[Dataset records]
=== Section Start ===
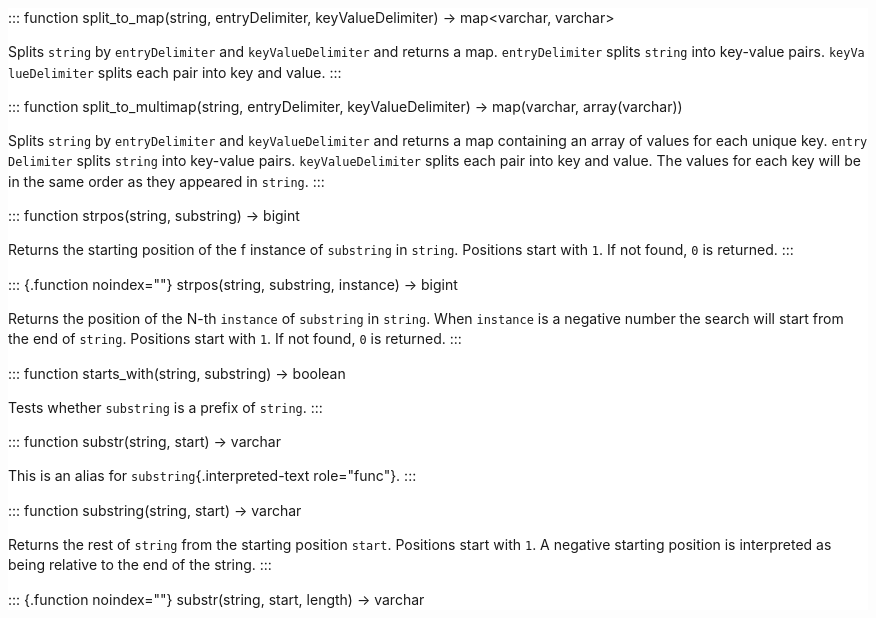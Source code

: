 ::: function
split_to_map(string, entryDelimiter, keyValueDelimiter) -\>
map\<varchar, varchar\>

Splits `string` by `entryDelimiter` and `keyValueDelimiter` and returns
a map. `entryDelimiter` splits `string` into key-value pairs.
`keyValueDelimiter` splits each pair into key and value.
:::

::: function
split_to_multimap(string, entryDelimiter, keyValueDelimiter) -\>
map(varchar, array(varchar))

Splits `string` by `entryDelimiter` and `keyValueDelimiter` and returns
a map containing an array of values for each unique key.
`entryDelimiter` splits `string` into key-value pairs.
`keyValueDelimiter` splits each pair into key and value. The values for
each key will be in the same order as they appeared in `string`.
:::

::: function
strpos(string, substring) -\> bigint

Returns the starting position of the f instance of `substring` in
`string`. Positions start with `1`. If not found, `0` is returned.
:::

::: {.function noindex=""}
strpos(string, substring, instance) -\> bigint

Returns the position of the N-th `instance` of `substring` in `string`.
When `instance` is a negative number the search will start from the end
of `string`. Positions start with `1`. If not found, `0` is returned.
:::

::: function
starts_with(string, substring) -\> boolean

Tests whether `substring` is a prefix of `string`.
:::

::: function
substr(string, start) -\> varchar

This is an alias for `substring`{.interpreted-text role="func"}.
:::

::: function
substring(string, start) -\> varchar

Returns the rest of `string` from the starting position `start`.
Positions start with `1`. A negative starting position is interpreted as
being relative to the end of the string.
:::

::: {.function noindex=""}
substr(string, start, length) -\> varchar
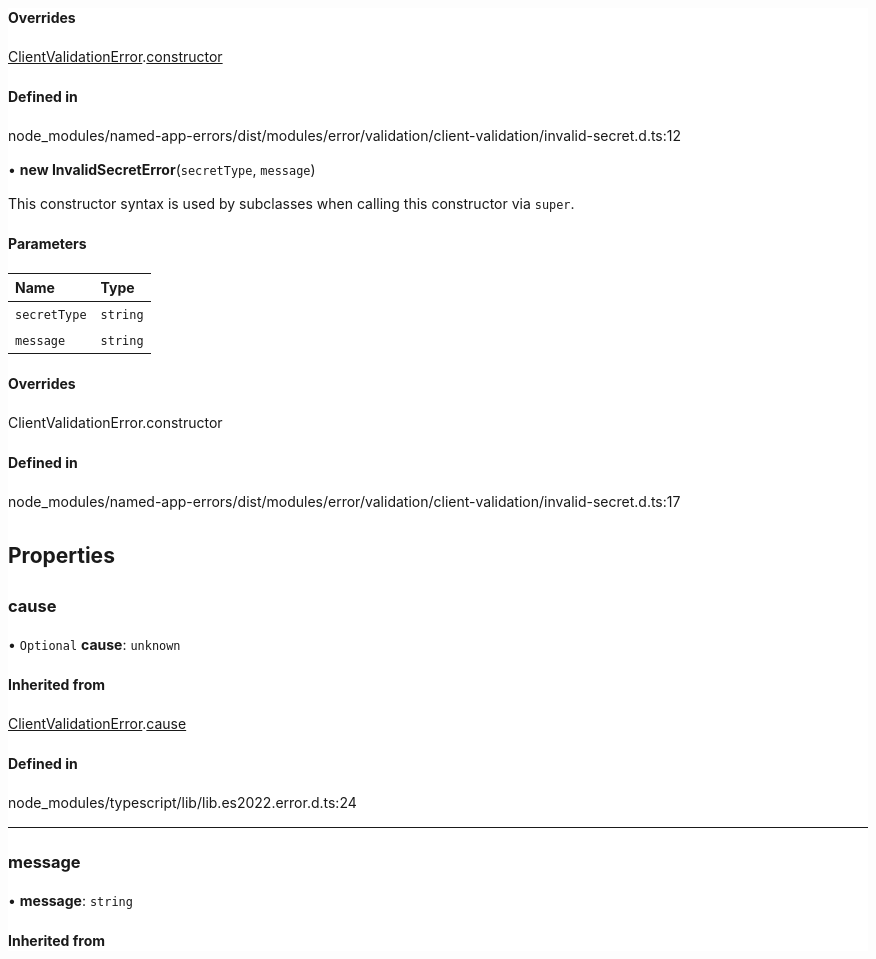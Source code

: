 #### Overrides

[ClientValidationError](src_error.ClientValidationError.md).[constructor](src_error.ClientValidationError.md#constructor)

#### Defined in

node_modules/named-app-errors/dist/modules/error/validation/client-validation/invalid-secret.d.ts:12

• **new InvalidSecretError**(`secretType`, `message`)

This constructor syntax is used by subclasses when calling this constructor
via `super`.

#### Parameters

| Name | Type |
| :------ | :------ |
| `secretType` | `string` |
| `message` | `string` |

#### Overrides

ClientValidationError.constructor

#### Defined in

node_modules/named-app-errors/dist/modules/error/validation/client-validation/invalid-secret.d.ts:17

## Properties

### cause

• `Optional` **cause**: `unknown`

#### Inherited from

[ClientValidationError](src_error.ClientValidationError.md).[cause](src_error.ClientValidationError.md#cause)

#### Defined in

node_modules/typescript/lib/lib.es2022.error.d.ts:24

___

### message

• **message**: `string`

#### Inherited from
=== Section End ===
Could you repeat, exactly and with nothing added, the lines from the top of the entries above through the line that holds "map(varchar, array(varchar))", leaving out any pictures?

Source code

: ::: function
split_to_map(string, entryDelimiter, keyValueDelimiter) -\>
map\<varchar, varchar\>

Splits `string` by `entryDelimiter` and `keyValueDelimiter` and returns
a map. `entryDelimiter` splits `string` into key-value pairs.
`keyValueDelimiter` splits each pair into key and value.
:::

::: function
split_to_multimap(string, entryDelimiter, keyValueDelimiter) -\>
map(varchar, array(varchar))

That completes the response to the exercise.